We began by considering existing ontologies and controlled terminology lists related to ecology and environmental sciences, as well as concepts and terms addressed in recent assessments published by US EPA ORD (Bennett et al., 2021; U.S, 2020). We drafted an initial set of nested terms, and then consulted with subject-matter experts to add to it and revise it. Throughout rounds of testing the form (see Section 2.1), we continued to add and revise terms. The final list, which is identical for the cause and effect fields of the form, consists of 1828 terms that may be further characterized in a free text comment field. We acknowledge that one correct ontology and list of terms does not exist, especially given evolution of language and different regional uses of scientific terminology. Potential exists for continued term additions (e.g., specific conservation interventions) and revisions via designated curators on a project-by-project basis.
3 |. RESULTS AND DISCUSSION
The form is organized into five parts that are connected by a database schema logically relating them (Figure 1; Supporting Information S2). Screen captures of the form can be found in Supporting Information S4. A spreadsheet of all fields in the form and their lists of controlled terminology can be found in Supporting Information S3. The five parts of the form are:
FIGURE 1.

The HAWC ecological evidence entry form has five parts: Citation, Study Design, Causes, Effects, and Results. A Citation can have one or more Study Designs. A Study Design can be associated with one or more Causes and one or more Effects. A Result is made up of one Cause and one Effect that are selected by a user. Additional information about the relationship between a Cause and Effect completes the Result. A Study Design can have one or more Results. A case study assessment that has 14 citations can be found here: ORD Assessment Ecological Forms. To access the citations in this assessment online, click “Study list” on the left menu; each citation has a link that brings the user to additional bibliographic information, Study Designs, and evidence that has been extracted.
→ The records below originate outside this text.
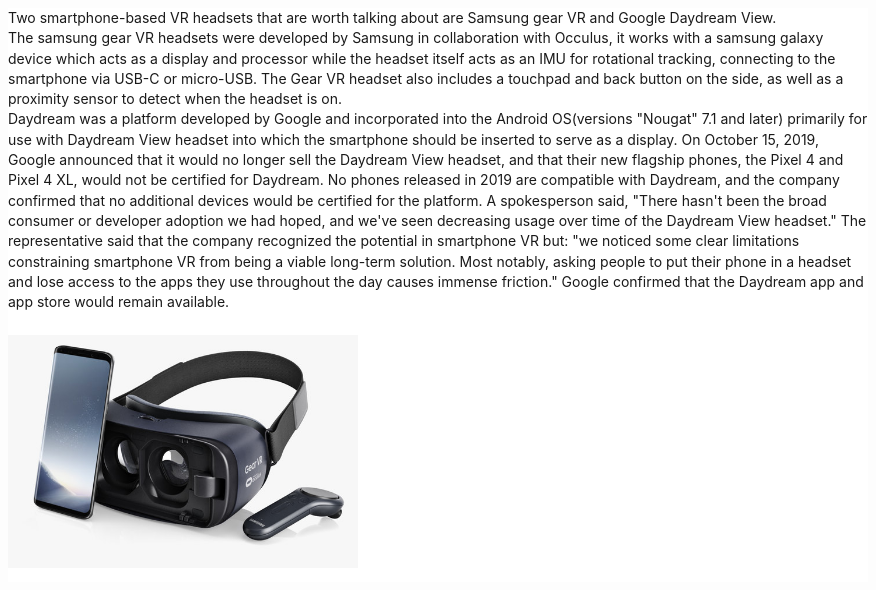 
Two smartphone-based VR headsets that are worth talking about are Samsung gear VR and Google Daydream View.<br>
The samsung gear VR headsets were developed by Samsung in collaboration with Occulus, it works with a samsung galaxy device which acts as a display and processor while the headset itself acts as an IMU for rotational tracking, connecting to the smartphone via USB-C or micro-USB. The Gear VR headset also includes a touchpad and back button on the side, as well as a proximity sensor to detect when the headset is on. <br>
Daydream was a platform developed by Google and incorporated into the Android OS(versions "Nougat" 7.1 and later) primarily for use with Daydream View headset into which the smartphone should be inserted to serve as a display. On October 15, 2019, Google announced that it would no longer sell the Daydream View headset, and that their new flagship phones, the Pixel 4 and Pixel 4 XL, would not be certified for Daydream. No phones released in 2019 are compatible with Daydream, and the company confirmed that no additional devices would be certified for the platform. A spokesperson said, "There hasn't been the broad consumer or developer adoption we had hoped, and we've seen decreasing usage over time of the Daydream View headset." The representative said that the company recognized the potential in smartphone VR but: "we noticed some clear limitations constraining smartphone VR from being a viable long-term solution. Most notably, asking people to put their phone in a headset and lose access to the apps they use throughout the day causes immense friction." Google confirmed that the Daydream app and app store would remain available.

<div class="center">
    <img src="/images/VR/zzzgearvr.jpg" alt="Gear VR"
    	title="gear VR" width="350" height="250" />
Citation—Bibliographic metadata about a publication is imported using a unique identifier from either PubMed (https://pubmed.ncbi.nlm.nih.gov/), the US EPA Health and Environmental Research Online (HERO) database (https://hero.epa.gov/), or manually entered by the user via uploading an RIS reference file.
Study Design—A user extracts information from the publication about the context and conditions under which a study or studies take place. One publication may be associated with one or multiple distinct study designs.
Cause—A user extracts qualitative and quantitative information about a cause variable in a study. Each distinct study design may be associated with one or multiple causes.
Effect—A user extracts qualitative and quantitative information about an effect variable in a study. Each distinct study design may be associated with one or multiple effects.
Result—A user associates a cause and an effect to create a result. Then, the user extracts additional qualitative and quantitative information about how a cause and effect are related to complete the result. A study design may have one or multiple results.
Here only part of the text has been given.